L’article L. 132-3 du code de la sécurité intérieure est ainsi modifié :

1° Aux deuxième et troisième alinéas, les mots : « , à sa demande, » sont supprimés ;

2° Au quatrième alinéa, après le mot : « informé », sont insérés les mots : « , dans un délai d’un mois, ».

M. le président. La parole est à M. Jean-Baptiste Lemoyne, sur l’article.

M. Jean-Baptiste Lemoyne. Je souhaite, tout d’abord, me féliciter de la présentation de ce texte. Les dispositions qui ont d’ores et déjà été adoptées renforcent les peines encourues et améliorent la prise en charge des élus victimes de violence. Je me réjouis aussi des évolutions à venir : Mme la ministre a en effet donné son accord sur le fond en vue de l’élargissement de la protection fonctionnelle aux conseillers municipaux.

Nous évoquons maintenant l’article 12, qui vise à améliorer l’information des élus – nous en avons grandement besoin.

L’article L. 132-3 du code de la sécurité intérieure, modifié par cet article, prévoit que le maire n’est informé que « des classements sans suite, des mesures alternatives aux poursuites, des poursuites engagées, des jugements devenus définitifs ou des appels interjetés ». J’identifie un manque, dont je tenais à faire part à notre assemblée et auquel nous pourrons peut-être remédier dans la suite de nos travaux, madame la rapporteure. En effet, il me semble important de prévoir une information sur l’exécution de la peine par la personne condamnée pour de tels faits.

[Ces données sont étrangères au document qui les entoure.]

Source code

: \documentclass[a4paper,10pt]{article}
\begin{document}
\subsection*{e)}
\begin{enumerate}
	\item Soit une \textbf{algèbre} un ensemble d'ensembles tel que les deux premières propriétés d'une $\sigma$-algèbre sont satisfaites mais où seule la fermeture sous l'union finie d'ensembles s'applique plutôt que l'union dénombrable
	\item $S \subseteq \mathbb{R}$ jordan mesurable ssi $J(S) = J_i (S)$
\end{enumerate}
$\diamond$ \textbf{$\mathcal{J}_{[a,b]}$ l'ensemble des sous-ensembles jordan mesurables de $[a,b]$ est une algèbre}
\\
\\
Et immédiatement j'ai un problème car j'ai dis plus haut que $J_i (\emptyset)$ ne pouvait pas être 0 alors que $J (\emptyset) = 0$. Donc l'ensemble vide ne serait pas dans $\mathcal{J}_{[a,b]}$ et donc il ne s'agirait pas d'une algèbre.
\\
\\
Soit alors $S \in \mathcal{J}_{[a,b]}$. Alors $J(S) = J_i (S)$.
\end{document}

J’évoquais ce sujet hier soir avec le maire de Thorigny-sur-Oreuse, Pierrick Bardeau, et son adjoint Jean-Marc Seeten. Dans cette commune, un individu s’étant rendu coupable d’un « dérapage » a été condamné à six mois de prison ferme. Quelle n’a pas été la surprise de ces élus en tombant nez à nez sur lui dans la rue, un mois et demi plus tard ! Ils n’avaient eu aucune information quant à l’exécution de la peine. Or celle-ci avait été raccourcie – en tout cas, l’intéressé avait été précocement remis en liberté. Je souhaitais signaler ce point, car il y a matière à améliorer l’information des élus, et notamment des maires.

Enfin, même si ce n’est pas l’objet du texte, je souhaite avoir une pensée pour les collaborateurs des élus, les secrétaires de mairie et tous les personnels qui travaillent dans cet environnement. Ils sont bien souvent en première ligne, car ce sont les premières personnes avec lesquelles les administrés entrent en contact, par exemple à l’accueil des mairies. Eux aussi peuvent faire l’objet de menaces ou d’injonctions. Céline Brulin et Cédric Vial, qui sont ici présents, ont d’ailleurs lancé des travaux sur la situation des secrétaires de mairie. Leur sort nous tient à cœur, tout autant que la protection des élus !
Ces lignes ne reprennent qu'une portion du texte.